» **Input for this task**
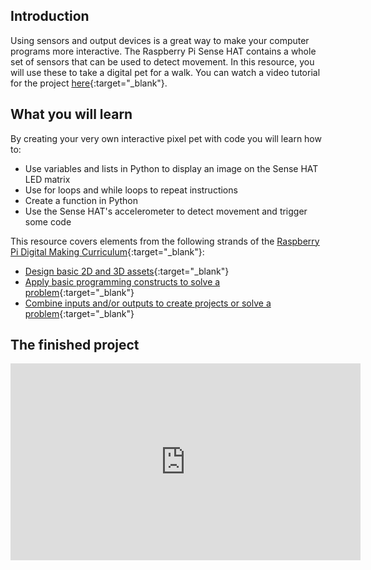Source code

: ##  Introduction

Using sensors and output devices is a great way to make your computer programs more interactive. The Raspberry Pi Sense HAT contains a whole set of sensors that can be used to detect movement. In this resource, you will use these to take a digital pet for a walk. You can watch a video tutorial for the project [here](https://www.youtube.com/watch?v=gfRDFvEVz-w&rel=0){:target="_blank"}.

## What you will learn

By creating your very own interactive pixel pet with code you will learn how to:

- Use variables and lists in Python to display an image on the Sense HAT LED matrix
- Use for loops and while loops to repeat instructions
- Create a function in Python
- Use the Sense HAT's accelerometer to detect movement and trigger some code

This resource covers elements from the following strands of the [Raspberry Pi Digital Making Curriculum](https://www.raspberrypi.org/curriculum/){:target="_blank"}:

- [Design basic 2D and 3D assets](https://www.raspberrypi.org/curriculum/design/creator){:target="_blank"}
- [Apply basic programming constructs to solve a problem](https://www.raspberrypi.org/curriculum/programming/builder){:target="_blank"}
- [Combine inputs and/or outputs to create projects or solve a problem](https://www.raspberrypi.org/curriculum/physical-computing/builder){:target="_blank"}


## The finished project

<iframe width="560" height="315" src="https://www.youtube.com/embed/2Bvlb6KC9Rk&rel=0" frameborder="0" allowfullscreen></iframe>
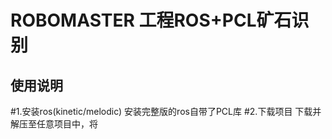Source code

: ROBOMASTER   工程ROS+PCL矿石识别
================================
使用说明
--------
#1.安装ros(kinetic/melodic)
  安装完整版的ros自带了PCL库
#2.下载项目
  下载并解压至任意项目中，将
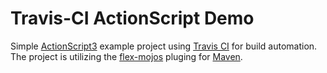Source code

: # Travis-CI ActionScript Demo

Simple [ActionScript3](http://en.wikipedia.org/wiki/ActionScript) example project using [Travis CI](http://travis-ci.org) for build automation.  The project is utilizing the [flex-mojos](http://code.google.com/p/flex-mojos/) pluging for [Maven](http://maven.apache.org/).
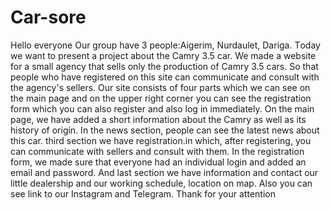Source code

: # Car-sore
Hello everyone Our group have 3 people:Aigerim, Nurdaulet, Dariga. Тoday we want to present a project about the Camry 3.5 car.      We made a website for a small agency that sells only the production of Camry 3.5 cars. So that people who have registered on this site can communicate and consult with the agency's sellers.    Our site consists of four parts which we can see on the main page and on the upper right corner you can see the registration form which you can also register and also log in immediately.   On the main page, we have added a short information about the Camry as well as its history of origin. In the news section, people can see the latest news about this car. third section we have registration.in which, after registering, you can communicate with sellers and consult with them. In the registration form, we made sure that everyone had an individual login and added an email and password. And last section we have information and contact our little dealership and our working schedule, location on map. Also you can see link to our Instagram and Telegram. Thank for your attention
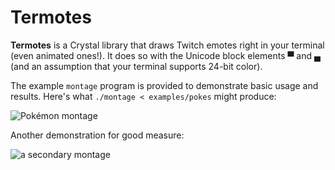 # Termotes

**Termotes** is a Crystal library that draws Twitch emotes right in your terminal (even animated ones!). It does so with the Unicode block elements ▀ and ▄ (and an assumption that your terminal supports 24-bit color).

The example `montage` program is provided to demonstrate basic usage and results. Here's what `./montage < examples/pokes` might produce:

![Pokémon montage](https://i.imgur.com/fGSU9Qg.gif)

Another demonstration for good measure:

![a secondary montage](https://i.imgur.com/CEnVol9.gif)
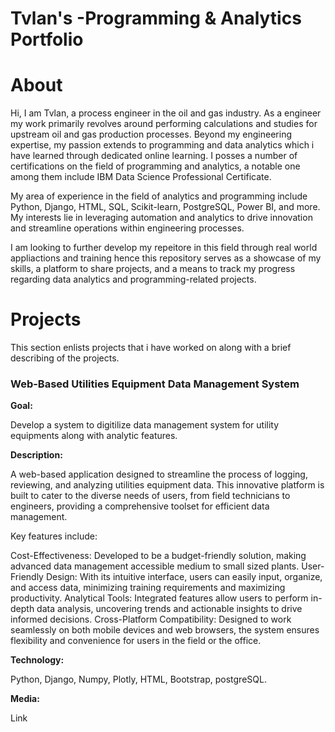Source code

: # Tvlan's -Programming & Analytics Portfolio
# About
Hi, I am Tvlan, a process engineer in the oil and gas industry. As a engineer my work primarily revolves around performing calculations and studies for upstream oil and gas production processes. Beyond my engineering expertise, my passion extends to programming and data analytics which i have learned through dedicated online learning. I posses a number of certifications on the field of programming and analytics, a notable one among them include IBM Data Science Professional Certificate.

My area of experience in the field of analytics and programming include Python, Django, HTML, SQL, Scikit-learn, PostgreSQL, Power BI, and more. My interests lie in leveraging automation and analytics to drive innovation and streamline operations within engineering processes.

I am looking to further develop my repeitore in this field through real world appliactions and training hence this repository serves as a showcase of my skills, a platform to share projects, and a means to track my progress regarding data analytics and programming-related projects.

# Projects
This section enlists projects that i have worked on along with a brief describing of the projects.

### Web-Based Utilities Equipment Data Management System

**Goal:** 

Develop a system to digitilize data management system for utility equipments along with analytic features.

**Description:** 

A web-based application designed to streamline the process of logging, reviewing, and analyzing utilities equipment data. This innovative platform is built to cater to the diverse needs of users, from field technicians to engineers, providing a comprehensive toolset for efficient data management.

Key features include:

Cost-Effectiveness: Developed to be a budget-friendly solution, making advanced data management accessible medium to small sized plants.
User-Friendly Design: With its intuitive interface, users can easily input, organize, and access data, minimizing training requirements and maximizing productivity.
Analytical Tools: Integrated features allow users to perform in-depth data analysis, uncovering trends and actionable insights to drive informed decisions.
Cross-Platform Compatibility: Designed to work seamlessly on both mobile devices and web browsers, the system ensures flexibility and convenience for users in the field or the office.

**Technology:** 

Python, Django, Numpy, Plotly, HTML, Bootstrap, postgreSQL.

**Media:**

Link

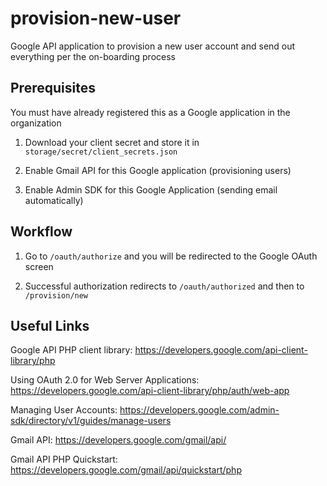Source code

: # provision-new-user
Google API application to provision a new user account and send out everything per the on-boarding process

## Prerequisites

You must have already registered this as a Google application in the organization

1) Download your client secret and store it in `storage/secret/client_secrets.json`

1) Enable Gmail API for this Google application (provisioning users)

2) Enable Admin SDK for this Google Application (sending email automatically)

## Workflow

1) Go to `/oauth/authorize` and you will be redirected to the Google OAuth screen

2) Successful authorization redirects to `/oauth/authorized` and then to `/provision/new`

## Useful Links

Google API PHP client library: https://developers.google.com/api-client-library/php

Using OAuth 2.0 for Web Server Applications: https://developers.google.com/api-client-library/php/auth/web-app

Managing User Accounts: https://developers.google.com/admin-sdk/directory/v1/guides/manage-users

Gmail API: https://developers.google.com/gmail/api/

Gmail API PHP Quickstart: https://developers.google.com/gmail/api/quickstart/php
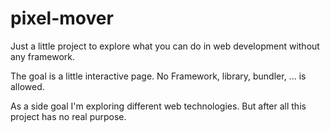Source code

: # pixel-mover
Just a little project to explore what you can do in web development without any framework.

The goal is a little interactive page. No Framework, library, bundler, ... is allowed.

As a side goal I'm exploring different web technologies. But after all this project has no real purpose.
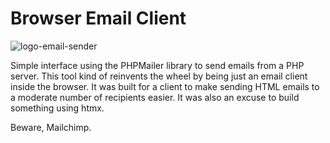 # Browser Email Client

![logo-email-sender](https://github.com/user-attachments/assets/6c4fe7b6-7ad0-4180-b016-b2a773124807)

Simple interface using the PHPMailer library to send emails from a PHP server. This tool kind of reinvents the wheel by being just an email client inside the browser. It was built for a client to make sending HTML emails to a moderate number of recipients easier. It was also an excuse to build something using htmx.

Beware, Mailchimp.
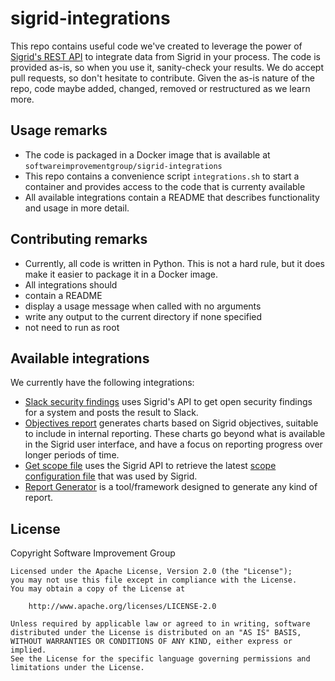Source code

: # sigrid-integrations

This repo contains useful code we've created to leverage the power of [Sigrid's REST API](https://docs.sigrid-says.com/integrations/sigrid-api-documentation.html) to integrate data from Sigrid in your process. The code is provided as-is, so when you use it, sanity-check your results. We do accept pull requests, so don't hesitate to contribute. Given the as-is nature of the repo, code maybe added, changed, removed or restructured as we learn more.

## Usage remarks

- The code is packaged in a Docker image that is available at `softwareimprovementgroup/sigrid-integrations`
- This repo contains a convenience script `integrations.sh` to start a container and provides access to the code that is currenty available
- All available integrations contain a README that describes functionality and usage in more detail.

## Contributing remarks

- Currently, all code is written in Python. This is not a hard rule, but it does make it easier to package it in a Docker image.
- All integrations should
 - contain a README
 - display a usage message when called with no arguments
 - write any output to the current directory if none specified
 - not need to run as root

## Available integrations

We currently have the following integrations:

* [Slack security findings](slack-security-findings/) uses Sigrid's API to get open security findings for a system and posts the result to Slack.
* [Objectives report](objectives-report/) generates charts based on Sigrid objectives, suitable to include in internal reporting. These charts go beyond what is available in the Sigrid user interface, and have a focus on reporting progress over longer periods of time.
* [Get scope file](get-scope-file/) uses the Sigrid API to retrieve the latest [scope configuration file](https://docs.sigrid-says.com/reference/analysis-scope-configuration.html) that was used by Sigrid.
* [Report Generator](report-generator/) is a tool/framework designed to generate any kind of report.

## License

Copyright Software Improvement Group

    Licensed under the Apache License, Version 2.0 (the "License");
    you may not use this file except in compliance with the License.
    You may obtain a copy of the License at

        http://www.apache.org/licenses/LICENSE-2.0

    Unless required by applicable law or agreed to in writing, software
    distributed under the License is distributed on an "AS IS" BASIS,
    WITHOUT WARRANTIES OR CONDITIONS OF ANY KIND, either express or implied.
    See the License for the specific language governing permissions and
    limitations under the License.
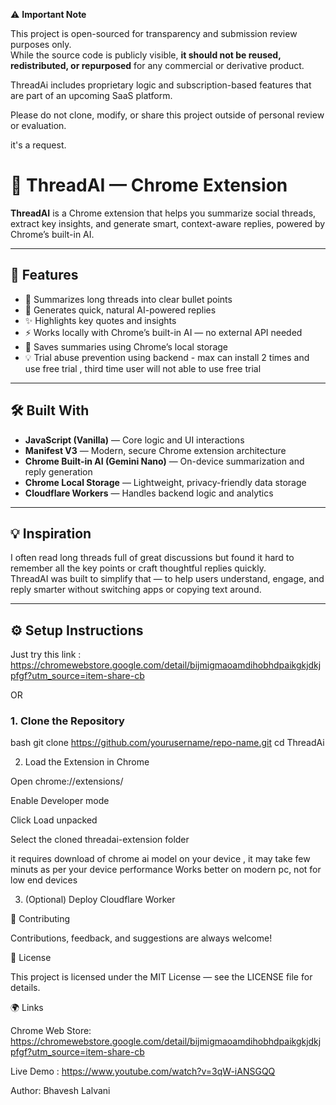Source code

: ⚠️ **Important Note**

This project is open-sourced for transparency and submission review purposes only.  
While the source code is publicly visible, **it should not be reused, redistributed, or repurposed** for any commercial or derivative product.

ThreadAi includes proprietary logic and subscription-based features that are part of an upcoming SaaS platform.

Please do not clone, modify, or share this project outside of personal review or evaluation. 

it's a request.


# 🧠 ThreadAI — Chrome Extension

**ThreadAI** is a Chrome extension that helps you summarize social threads, extract key insights, and generate smart, context-aware replies, powered by Chrome’s built-in AI.

---

## 🚀 Features

- 🧾 Summarizes long threads into clear bullet points  
- 💬 Generates quick, natural AI-powered replies  
- ✨ Highlights key quotes and insights  
- ⚡ Works locally with Chrome’s built-in AI — no external API needed  
- 💾 Saves summaries using Chrome’s local storage
- 💡 Trial abuse prevention using backend - max can install 2 times and use free trial , third time user will not able to use free trial

---

## 🛠️ Built With

- **JavaScript (Vanilla)** — Core logic and UI interactions  
- **Manifest V3** — Modern, secure Chrome extension architecture  
- **Chrome Built-in AI (Gemini Nano)** — On-device summarization and reply generation  
- **Chrome Local Storage** — Lightweight, privacy-friendly data storage  
- **Cloudflare Workers** — Handles backend logic and analytics  

---

## 💡 Inspiration

I often read long threads full of great discussions but found it hard to remember all the key points or craft thoughtful replies quickly.  
ThreadAI was built to simplify that — to help users understand, engage, and reply smarter without switching apps or copying text around.

---

## ⚙️ Setup Instructions

Just try this link : https://chromewebstore.google.com/detail/bijmigmaoamdihobhdpaikgkjdkjpfgf?utm_source=item-share-cb

OR

### 1. Clone the Repository
bash
git clone https://github.com/yourusername/repo-name.git
cd ThreadAi

2. Load the Extension in Chrome

Open chrome://extensions/

Enable Developer mode

Click Load unpacked

Select the cloned threadai-extension folder

it requires download of chrome ai model on your device , it may take few minuts as per your device performance
Works better on modern pc, not for low end devices


3. (Optional) Deploy Cloudflare Worker


🤝 Contributing

Contributions, feedback, and suggestions are always welcome!

📜 License

This project is licensed under the MIT License — see the LICENSE
 file for details.

🌍 Links

Chrome Web Store: https://chromewebstore.google.com/detail/bijmigmaoamdihobhdpaikgkjdkjpfgf?utm_source=item-share-cb

Live Demo  : https://www.youtube.com/watch?v=3qW-iANSGQQ

Author: Bhavesh Lalvani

» **Task goal**
Reproduce the lines above, beginning at the line with "# 🧠 ThreadAI — Chrome Extension" and stopping after the line with "git clone https://github.com/yourusername/repo-name.git", exactly as they are.

» **Your solution**
# 🧠 ThreadAI — Chrome Extension

**ThreadAI** is a Chrome extension that helps you summarize social threads, extract key insights, and generate smart, context-aware replies, powered by Chrome’s built-in AI.

---

## 🚀 Features

- 🧾 Summarizes long threads into clear bullet points  
- 💬 Generates quick, natural AI-powered replies  
- ✨ Highlights key quotes and insights  
- ⚡ Works locally with Chrome’s built-in AI — no external API needed  
- 💾 Saves summaries using Chrome’s local storage
- 💡 Trial abuse prevention using backend - max can install 2 times and use free trial , third time user will not able to use free trial

---

## 🛠️ Built With

- **JavaScript (Vanilla)** — Core logic and UI interactions  
- **Manifest V3** — Modern, secure Chrome extension architecture  
- **Chrome Built-in AI (Gemini Nano)** — On-device summarization and reply generation  
- **Chrome Local Storage** — Lightweight, privacy-friendly data storage  
- **Cloudflare Workers** — Handles backend logic and analytics  

---

## 💡 Inspiration

I often read long threads full of great discussions but found it hard to remember all the key points or craft thoughtful replies quickly.  
ThreadAI was built to simplify that — to help users understand, engage, and reply smarter without switching apps or copying text around.

---

## ⚙️ Setup Instructions

Just try this link : https://chromewebstore.google.com/detail/bijmigmaoamdihobhdpaikgkjdkjpfgf?utm_source=item-share-cb

OR

### 1. Clone the Repository
bash
git clone https://github.com/yourusername/repo-name.git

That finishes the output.